[Collected data]
- - - - - - -
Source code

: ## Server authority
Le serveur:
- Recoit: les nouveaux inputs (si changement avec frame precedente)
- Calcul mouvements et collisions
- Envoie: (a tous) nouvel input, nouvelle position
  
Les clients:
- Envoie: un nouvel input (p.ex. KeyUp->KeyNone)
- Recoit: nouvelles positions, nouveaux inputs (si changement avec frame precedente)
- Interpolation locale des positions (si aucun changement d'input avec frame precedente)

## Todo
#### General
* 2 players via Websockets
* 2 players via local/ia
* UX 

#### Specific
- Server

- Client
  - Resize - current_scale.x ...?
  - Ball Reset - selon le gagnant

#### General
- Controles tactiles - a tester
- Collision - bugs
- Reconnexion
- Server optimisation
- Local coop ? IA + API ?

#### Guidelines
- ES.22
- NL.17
- - - - - - -
- WORK ORDER: Please say how many lines above contain "Server", number only.

- REPLY TO THE TASK: 3